EXERCISE INSTRUCTIONS: Filter the records below down to lines containing "marchés".

RECORDS FOR THE EXERCISE:
-=-=-

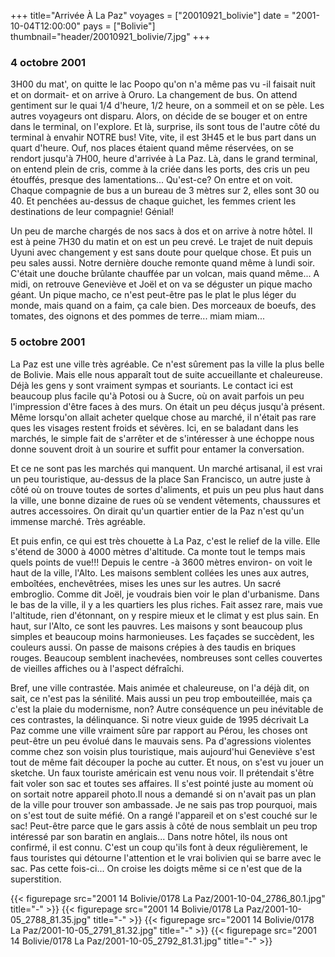 +++
title="Arrivée À La Paz"
voyages = ["20010921_bolivie"]
date = "2001-10-04T12:00:00"
pays = ["Bolivie"]
thumbnail="header/20010921_bolivie/7.jpg"
+++
### 4 octobre 2001

 3H00 du mat', on quitte le lac Poopo qu'on n'a même pas vu -il faisait nuit 
et on dormait- et on arrive à Oruro. La changement de bus. On attend gentiment 
sur le quai 1/4 d'heure, 1/2 heure, on a sommeil et on se pèle. Les autres voyageurs 
ont disparu. Alors, on décide de se bouger et on entre dans le terminal, on 
l'explore. Et là, surprise, ils sont tous de l'autre côté du terminal à envahir 
NOTRE bus! Vite, vite, il est 3H45 et le bus part dans un quart d'heure. Ouf, 
nos places étaient quand même réservées, on se rendort jusqu'à 7H00, heure d'arrivée 
à La Paz. Là, dans le grand terminal, on entend plein de cris, comme à la criée 
dans les ports, des cris un peu étouffés, presque des lamentations... Qu'est-ce? 
On entre et on voit. Chaque compagnie de bus a un bureau de 3 mètres sur 2, 
elles sont 30 ou 40. Et penchées au-dessus de chaque guichet, les femmes crient 
les destinations de leur compagnie! Génial! 

Un peu de marche chargés de nos sacs à dos et on arrive à notre hôtel. Il est 
à peine 7H30 du matin et on est un peu crevé. Le trajet de nuit depuis Uyuni 
avec changement y est sans doute pour quelque chose. Et puis un peu sales aussi. 
Notre dernière douche remonte quand même à lundi soir. C'était une douche brûlante 
chauffée par un volcan, mais quand même... A midi, on retrouve Geneviève et 
Joël et on va se déguster un pique macho géant. Un pique macho, ce n'est peut-être 
pas le plat le plus léger du monde, mais quand on a faim, ça cale bien. Des 
morceaux de boeufs, des tomates, des oignons et des pommes de terre... miam 
miam... 

### 5 octobre 2001

La Paz est une ville très agréable. Ce n'est sûrement pas la ville la plus 
belle de Bolivie. Mais elle nous apparaît tout de suite accueillante et chaleureuse. 
Déjà les gens y sont vraiment sympas et souriants. Le contact ici est beaucoup 
plus facile qu'à Potosi ou à Sucre, où on avait parfois un peu l'impression 
d'être faces à des murs. On était un peu déçus jusqu'à présent. Même lorsqu'on 
allait acheter quelque chose au marché, il n'était pas rare ques les visages 
restent froids et sévères. Ici, en se baladant dans les marchés, le simple fait 
de s'arrêter et de s'intéresser à une échoppe nous donne souvent droit à un 
sourire et suffit pour entamer la conversation.

Et ce ne sont pas les marchés qui manquent. Un marché artisanal, il est vrai 
un peu touristique, au-dessus de la place San Francisco, un autre juste à côté 
où on trouve toutes de sortes d'aliments, et puis un peu plus haut dans la ville, 
une bonne dizaine de rues où se vendent vêtements, chaussures et autres accessoires. 
On dirait qu'un quartier entier de la Paz n'est qu'un immense marché. Très agréable.

Et puis enfin, ce qui est très chouette à La Paz, c'est le relief de la ville. 
Elle s'étend de 3000 à 4000 mètres d'altitude. Ca monte tout le temps mais quels 
points de vue!!! Depuis le centre -à 3600 mètres environ- on voit le haut de 
la ville, l'Alto. Les maisons semblent collées les unes aux autres, emboîtées, 
enchevêtrées, mises les unes sur les autres. Un sacré embroglio. Comme dit Joël, 
je voudrais bien voir le plan d'urbanisme. Dans le bas de la ville, il y a les 
quartiers les plus riches. Fait assez rare, mais vue l'altitude, rien d'étonnant, 
on y respire mieux et le climat y est plus sain. En haut, sur l'Alto, ce sont 
les pauvres. Les maisons y sont beaucoup plus simples et beaucoup moins harmonieuses. 
Les façades se succèdent, les couleurs aussi. On passe de maisons crépies à 
des taudis en briques rouges. Beaucoup semblent inachevées, nombreuses sont 
celles couvertes de vieilles affiches ou à l'aspect défraîchi.

Bref, une ville contrastée. Mais animée et chaleureuse, on l'a déjà dit, on 
sait, ce n'est pas la sénilité. Mais aussi un peu trop embouteillée, mais ça 
c'est la plaie du modernisme, non? Autre conséquence un peu inévitable de ces 
contrastes, la délinquance. Si notre vieux guide de 1995 décrivait La Paz comme 
une ville vraiment sûre par rapport au Pérou, les choses ont peut-être un peu 
évolué dans le mauvais sens. Pa d'agressions violentes comme chez son voisin 
plus touristique, mais aujourd'hui Geneviève s'est tout de même fait découper 
la poche au cutter. Et nous, on s'est vu jouer un sketche. Un faux touriste 
américain est venu nous voir. Il prétendait s'être fait voler son sac et toutes 
ses affaires. Il s'est pointé juste au moment où on sortait notre appareil photo.Il 
nous a demandé si on n'avait pas un plan de la ville pour trouver son ambassade. 
Je ne sais pas trop pourquoi, mais on s'est tout de suite méfié. On a rangé 
l'appareil et on s'est couché sur le sac! Peut-être parce que le gars assis 
à côté de nous semblait un peu trop intéressé par son baratin en anglais... 
Dans notre hôtel, ils nous ont confirmé, il est connu. C'est un coup qu'ils 
font à deux régulièrement, le faus touristes qui détourne l'attention et le 
vrai bolivien qui se barre avec le sac. Pas cette fois-ci... On croise les doigts 
même si ce n'est que de la superstition. 


{{< figurepage src="2001 14 Bolivie/0178 La Paz/2001-10-04_2786_80.1.jpg" title="-"  >}}
{{< figurepage src="2001 14 Bolivie/0178 La Paz/2001-10-05_2788_81.35.jpg" title="-"  >}}
{{< figurepage src="2001 14 Bolivie/0178 La Paz/2001-10-05_2791_81.32.jpg" title="-"  >}}
{{< figurepage src="2001 14 Bolivie/0178 La Paz/2001-10-05_2792_81.31.jpg" title="-"  >}}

-=-=-

RESPONSE TO THIS TASK:
restent froids et sévères. Ici, en se baladant dans les marchés, le simple fait 
Et ce ne sont pas les marchés qui manquent. Un marché artisanal, il est vrai 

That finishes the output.